→ **BRIEF**: Wherever a line holds the word "vector", copy that line from the data.

→ **DATA FOR THIS TASK**:
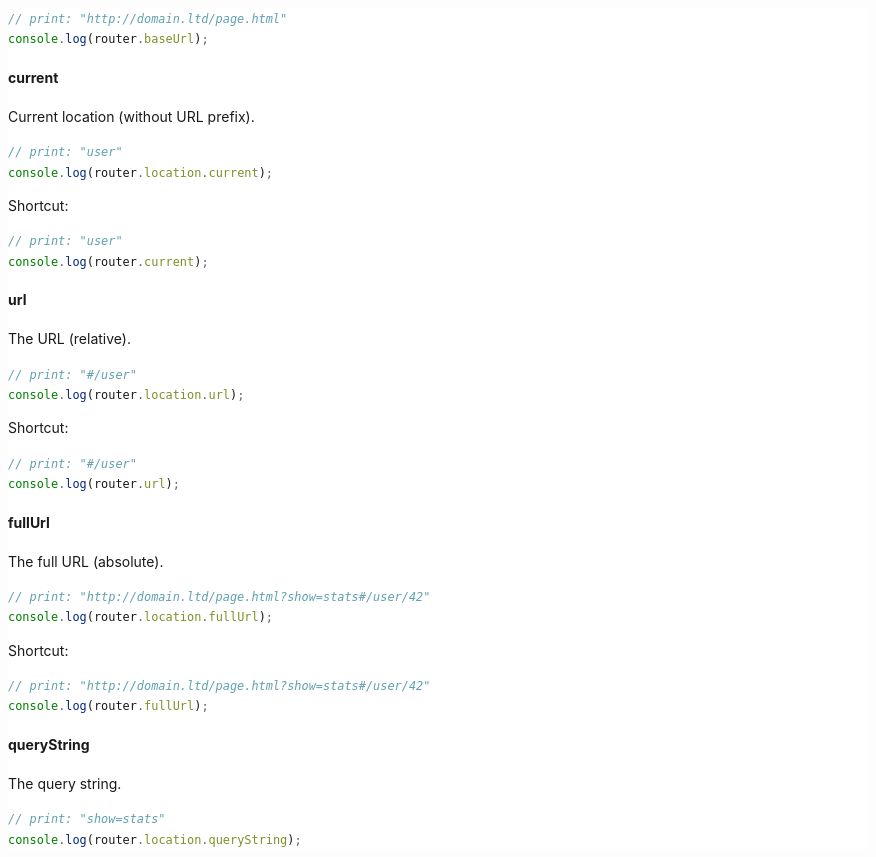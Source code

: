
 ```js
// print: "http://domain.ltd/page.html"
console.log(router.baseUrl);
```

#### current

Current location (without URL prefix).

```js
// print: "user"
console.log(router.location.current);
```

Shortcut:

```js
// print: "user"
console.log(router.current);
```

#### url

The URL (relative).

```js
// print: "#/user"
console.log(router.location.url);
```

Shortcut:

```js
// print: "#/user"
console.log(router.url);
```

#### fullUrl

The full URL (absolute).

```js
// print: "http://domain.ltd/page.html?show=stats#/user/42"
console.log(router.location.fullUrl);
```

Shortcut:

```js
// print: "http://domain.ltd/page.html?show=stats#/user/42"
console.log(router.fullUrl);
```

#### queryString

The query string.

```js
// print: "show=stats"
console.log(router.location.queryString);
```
---
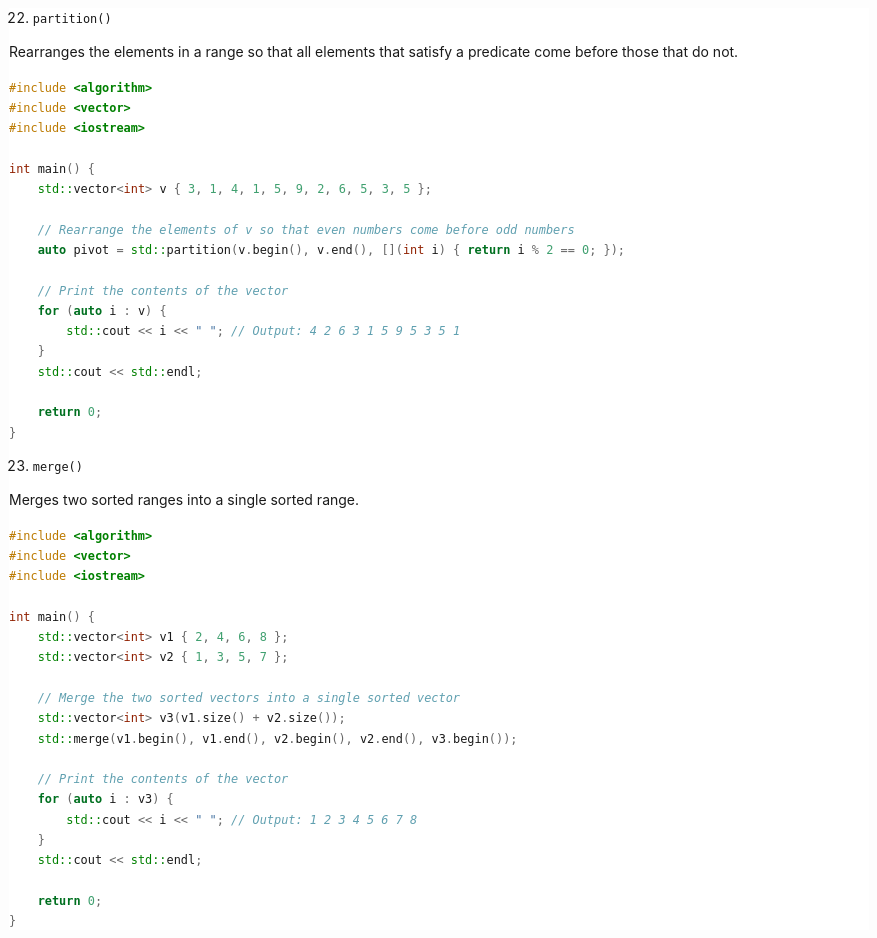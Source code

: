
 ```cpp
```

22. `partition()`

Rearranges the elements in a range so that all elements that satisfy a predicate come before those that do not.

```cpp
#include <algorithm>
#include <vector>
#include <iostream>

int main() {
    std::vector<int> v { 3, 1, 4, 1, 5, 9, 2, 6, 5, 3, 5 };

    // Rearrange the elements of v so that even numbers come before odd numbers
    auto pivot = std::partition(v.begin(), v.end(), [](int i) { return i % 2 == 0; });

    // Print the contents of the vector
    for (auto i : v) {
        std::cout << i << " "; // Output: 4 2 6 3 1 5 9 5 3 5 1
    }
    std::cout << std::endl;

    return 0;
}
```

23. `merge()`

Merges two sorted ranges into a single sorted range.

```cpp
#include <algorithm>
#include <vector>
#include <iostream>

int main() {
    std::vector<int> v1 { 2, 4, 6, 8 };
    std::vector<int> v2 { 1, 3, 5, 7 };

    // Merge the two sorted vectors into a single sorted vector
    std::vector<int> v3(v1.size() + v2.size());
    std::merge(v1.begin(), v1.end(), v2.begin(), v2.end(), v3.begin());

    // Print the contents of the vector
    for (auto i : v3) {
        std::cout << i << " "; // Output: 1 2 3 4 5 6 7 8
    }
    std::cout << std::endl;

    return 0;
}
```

→ **SOLUTION FOR THIS EXERCISE**:
#include <vector>
    std::vector<int> v { 3, 1, 4, 1, 5, 9, 2, 6, 5, 3, 5 };
    // Print the contents of the vector
#include <vector>
    std::vector<int> v1 { 2, 4, 6, 8 };
    std::vector<int> v2 { 1, 3, 5, 7 };
    // Merge the two sorted vectors into a single sorted vector
    std::vector<int> v3(v1.size() + v2.size());
    // Print the contents of the vector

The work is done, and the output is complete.